Requirement - Keep images out and repeat all data exactly.

Dataset items
:::::
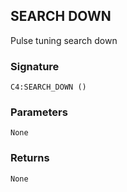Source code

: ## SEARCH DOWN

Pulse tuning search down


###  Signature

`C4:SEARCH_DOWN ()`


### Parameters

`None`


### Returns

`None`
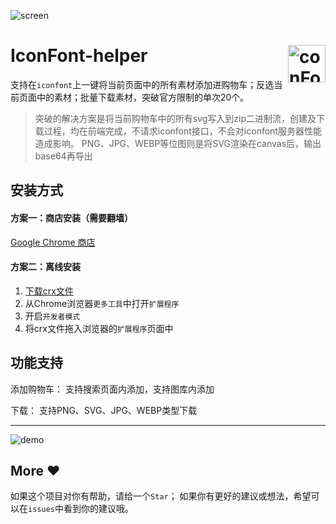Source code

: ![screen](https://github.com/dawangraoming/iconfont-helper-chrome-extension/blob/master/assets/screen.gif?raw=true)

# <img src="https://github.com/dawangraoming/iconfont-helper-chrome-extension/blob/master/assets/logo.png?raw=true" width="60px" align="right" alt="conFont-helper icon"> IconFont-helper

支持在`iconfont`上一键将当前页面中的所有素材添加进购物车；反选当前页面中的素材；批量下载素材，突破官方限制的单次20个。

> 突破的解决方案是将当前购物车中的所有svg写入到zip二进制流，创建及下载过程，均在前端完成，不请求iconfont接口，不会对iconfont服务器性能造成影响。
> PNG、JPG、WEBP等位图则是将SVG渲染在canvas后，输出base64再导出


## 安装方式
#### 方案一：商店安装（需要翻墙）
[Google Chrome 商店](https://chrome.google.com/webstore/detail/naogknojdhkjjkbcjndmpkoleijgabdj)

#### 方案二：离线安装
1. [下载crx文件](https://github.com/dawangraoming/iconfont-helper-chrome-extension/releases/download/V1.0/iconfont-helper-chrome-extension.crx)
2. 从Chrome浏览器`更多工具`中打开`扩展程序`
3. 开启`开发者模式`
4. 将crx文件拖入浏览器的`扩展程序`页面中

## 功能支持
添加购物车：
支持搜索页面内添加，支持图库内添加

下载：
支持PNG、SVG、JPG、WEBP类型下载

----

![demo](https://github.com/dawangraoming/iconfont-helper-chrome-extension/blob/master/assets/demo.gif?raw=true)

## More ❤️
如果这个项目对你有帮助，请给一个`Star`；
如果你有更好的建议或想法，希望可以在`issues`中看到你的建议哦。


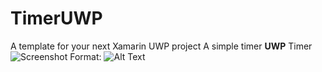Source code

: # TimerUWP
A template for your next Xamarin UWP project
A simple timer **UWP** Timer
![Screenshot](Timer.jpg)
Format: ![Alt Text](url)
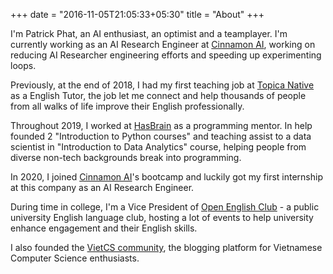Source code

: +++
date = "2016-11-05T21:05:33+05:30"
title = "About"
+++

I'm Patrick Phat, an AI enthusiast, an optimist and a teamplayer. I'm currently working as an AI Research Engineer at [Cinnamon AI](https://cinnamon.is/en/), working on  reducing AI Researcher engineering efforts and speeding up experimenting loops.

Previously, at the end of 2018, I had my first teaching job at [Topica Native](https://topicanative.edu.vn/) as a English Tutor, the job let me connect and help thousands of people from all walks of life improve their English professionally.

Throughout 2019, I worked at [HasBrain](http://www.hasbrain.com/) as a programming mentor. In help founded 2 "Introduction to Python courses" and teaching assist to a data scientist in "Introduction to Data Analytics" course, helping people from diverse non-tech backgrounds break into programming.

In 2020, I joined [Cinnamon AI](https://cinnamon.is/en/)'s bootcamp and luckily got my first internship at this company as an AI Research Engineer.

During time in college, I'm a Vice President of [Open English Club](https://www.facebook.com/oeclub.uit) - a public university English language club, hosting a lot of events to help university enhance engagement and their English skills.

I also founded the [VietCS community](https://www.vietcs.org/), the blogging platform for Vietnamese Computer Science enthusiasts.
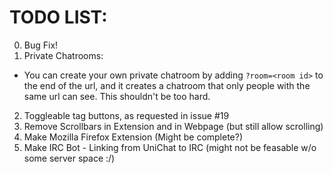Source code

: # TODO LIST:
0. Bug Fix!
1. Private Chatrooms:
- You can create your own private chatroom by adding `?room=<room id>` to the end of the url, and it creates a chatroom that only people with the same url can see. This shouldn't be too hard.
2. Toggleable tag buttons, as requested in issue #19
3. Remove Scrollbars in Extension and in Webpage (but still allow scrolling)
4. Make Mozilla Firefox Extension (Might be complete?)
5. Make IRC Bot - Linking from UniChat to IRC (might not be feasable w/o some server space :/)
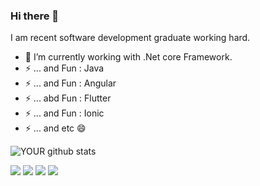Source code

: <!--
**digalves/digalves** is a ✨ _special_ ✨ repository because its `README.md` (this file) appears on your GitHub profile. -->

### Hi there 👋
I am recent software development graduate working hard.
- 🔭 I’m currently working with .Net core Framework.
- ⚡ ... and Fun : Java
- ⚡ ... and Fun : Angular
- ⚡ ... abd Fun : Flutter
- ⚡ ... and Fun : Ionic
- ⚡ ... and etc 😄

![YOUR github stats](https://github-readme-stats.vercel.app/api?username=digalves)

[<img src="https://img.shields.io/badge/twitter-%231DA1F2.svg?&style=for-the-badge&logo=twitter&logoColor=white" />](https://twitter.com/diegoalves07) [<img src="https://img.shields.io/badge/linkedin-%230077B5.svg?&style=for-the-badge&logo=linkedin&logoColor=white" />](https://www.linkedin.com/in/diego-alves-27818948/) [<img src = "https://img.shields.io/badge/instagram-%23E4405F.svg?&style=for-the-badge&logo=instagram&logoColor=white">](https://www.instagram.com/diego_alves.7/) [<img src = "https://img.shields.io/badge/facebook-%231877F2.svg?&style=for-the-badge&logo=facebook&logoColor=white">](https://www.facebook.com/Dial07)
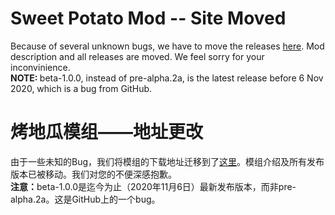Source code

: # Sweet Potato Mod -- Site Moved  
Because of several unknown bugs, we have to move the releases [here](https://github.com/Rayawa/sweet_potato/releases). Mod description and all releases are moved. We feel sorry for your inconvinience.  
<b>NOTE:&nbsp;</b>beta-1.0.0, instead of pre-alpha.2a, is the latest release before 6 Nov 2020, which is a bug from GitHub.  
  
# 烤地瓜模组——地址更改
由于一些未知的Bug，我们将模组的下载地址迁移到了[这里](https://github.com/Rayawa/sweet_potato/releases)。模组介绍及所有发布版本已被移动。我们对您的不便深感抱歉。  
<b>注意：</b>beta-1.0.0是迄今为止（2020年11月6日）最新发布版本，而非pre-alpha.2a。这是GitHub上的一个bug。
:::::
Response for this exercise -
Source code

: ## SEARCH DOWN

Pulse tuning search down


###  Signature

`C4:SEARCH_DOWN ()`


### Parameters

`None`


### Returns

`None`
Source code

: ![screen](https://github.com/dawangraoming/iconfont-helper-chrome-extension/blob/master/assets/screen.gif?raw=true)

# <img src="https://github.com/dawangraoming/iconfont-helper-chrome-extension/blob/master/assets/logo.png?raw=true" width="60px" align="right" alt="conFont-helper icon"> IconFont-helper

支持在`iconfont`上一键将当前页面中的所有素材添加进购物车；反选当前页面中的素材；批量下载素材，突破官方限制的单次20个。

> 突破的解决方案是将当前购物车中的所有svg写入到zip二进制流，创建及下载过程，均在前端完成，不请求iconfont接口，不会对iconfont服务器性能造成影响。
> PNG、JPG、WEBP等位图则是将SVG渲染在canvas后，输出base64再导出


## 安装方式
#### 方案一：商店安装（需要翻墙）
[Google Chrome 商店](https://chrome.google.com/webstore/detail/naogknojdhkjjkbcjndmpkoleijgabdj)

#### 方案二：离线安装
1. [下载crx文件](https://github.com/dawangraoming/iconfont-helper-chrome-extension/releases/download/V1.0/iconfont-helper-chrome-extension.crx)
2. 从Chrome浏览器`更多工具`中打开`扩展程序`
3. 开启`开发者模式`
4. 将crx文件拖入浏览器的`扩展程序`页面中

## 功能支持
添加购物车：
支持搜索页面内添加，支持图库内添加

下载：
支持PNG、SVG、JPG、WEBP类型下载

----

![demo](https://github.com/dawangraoming/iconfont-helper-chrome-extension/blob/master/assets/demo.gif?raw=true)

## More ❤️
如果这个项目对你有帮助，请给一个`Star`；
如果你有更好的建议或想法，希望可以在`issues`中看到你的建议哦。


Source code

: # TimerUWP
A template for your next Xamarin UWP project
A simple timer **UWP** Timer
![Screenshot](Timer.jpg)
Format: ![Alt Text](url)
Source code

: +++
date = "2016-11-05T21:05:33+05:30"
title = "About"
+++

I'm Patrick Phat, an AI enthusiast, an optimist and a teamplayer. I'm currently working as an AI Research Engineer at [Cinnamon AI](https://cinnamon.is/en/), working on  reducing AI Researcher engineering efforts and speeding up experimenting loops.

Previously, at the end of 2018, I had my first teaching job at [Topica Native](https://topicanative.edu.vn/) as a English Tutor, the job let me connect and help thousands of people from all walks of life improve their English professionally.

Throughout 2019, I worked at [HasBrain](http://www.hasbrain.com/) as a programming mentor. In help founded 2 "Introduction to Python courses" and teaching assist to a data scientist in "Introduction to Data Analytics" course, helping people from diverse non-tech backgrounds break into programming.

In 2020, I joined [Cinnamon AI](https://cinnamon.is/en/)'s bootcamp and luckily got my first internship at this company as an AI Research Engineer.

During time in college, I'm a Vice President of [Open English Club](https://www.facebook.com/oeclub.uit) - a public university English language club, hosting a lot of events to help university enhance engagement and their English skills.

I also founded the [VietCS community](https://www.vietcs.org/), the blogging platform for Vietnamese Computer Science enthusiasts.
Source code

: # TODO LIST:
0. Bug Fix!
1. Private Chatrooms:
- You can create your own private chatroom by adding `?room=<room id>` to the end of the url, and it creates a chatroom that only people with the same url can see. This shouldn't be too hard.
2. Toggleable tag buttons, as requested in issue #19
3. Remove Scrollbars in Extension and in Webpage (but still allow scrolling)
4. Make Mozilla Firefox Extension (Might be complete?)
5. Make IRC Bot - Linking from UniChat to IRC (might not be feasable w/o some server space :/)
Source code

: <!--
**digalves/digalves** is a ✨ _special_ ✨ repository because its `README.md` (this file) appears on your GitHub profile. -->

### Hi there 👋
I am recent software development graduate working hard.
- 🔭 I’m currently working with .Net core Framework.
- ⚡ ... and Fun : Java
- ⚡ ... and Fun : Angular
- ⚡ ... abd Fun : Flutter
- ⚡ ... and Fun : Ionic
- ⚡ ... and etc 😄

![YOUR github stats](https://github-readme-stats.vercel.app/api?username=digalves)

[<img src="https://img.shields.io/badge/twitter-%231DA1F2.svg?&style=for-the-badge&logo=twitter&logoColor=white" />](https://twitter.com/diegoalves07) [<img src="https://img.shields.io/badge/linkedin-%230077B5.svg?&style=for-the-badge&logo=linkedin&logoColor=white" />](https://www.linkedin.com/in/diego-alves-27818948/) [<img src = "https://img.shields.io/badge/instagram-%23E4405F.svg?&style=for-the-badge&logo=instagram&logoColor=white">](https://www.instagram.com/diego_alves.7/) [<img src = "https://img.shields.io/badge/facebook-%231877F2.svg?&style=for-the-badge&logo=facebook&logoColor=white">](https://www.facebook.com/Dial07)
Source code

: # Sweet Potato Mod -- Site Moved  
Because of several unknown bugs, we have to move the releases [here](https://github.com/Rayawa/sweet_potato/releases). Mod description and all releases are moved. We feel sorry for your inconvinience.  
<b>NOTE:&nbsp;</b>beta-1.0.0, instead of pre-alpha.2a, is the latest release before 6 Nov 2020, which is a bug from GitHub.  
  
# 烤地瓜模组——地址更改
由于一些未知的Bug，我们将模组的下载地址迁移到了[这里](https://github.com/Rayawa/sweet_potato/releases)。模组介绍及所有发布版本已被移动。我们对您的不便深感抱歉。  
<b>注意：</b>beta-1.0.0是迄今为止（2020年11月6日）最新发布版本，而非pre-alpha.2a。这是GitHub上的一个bug。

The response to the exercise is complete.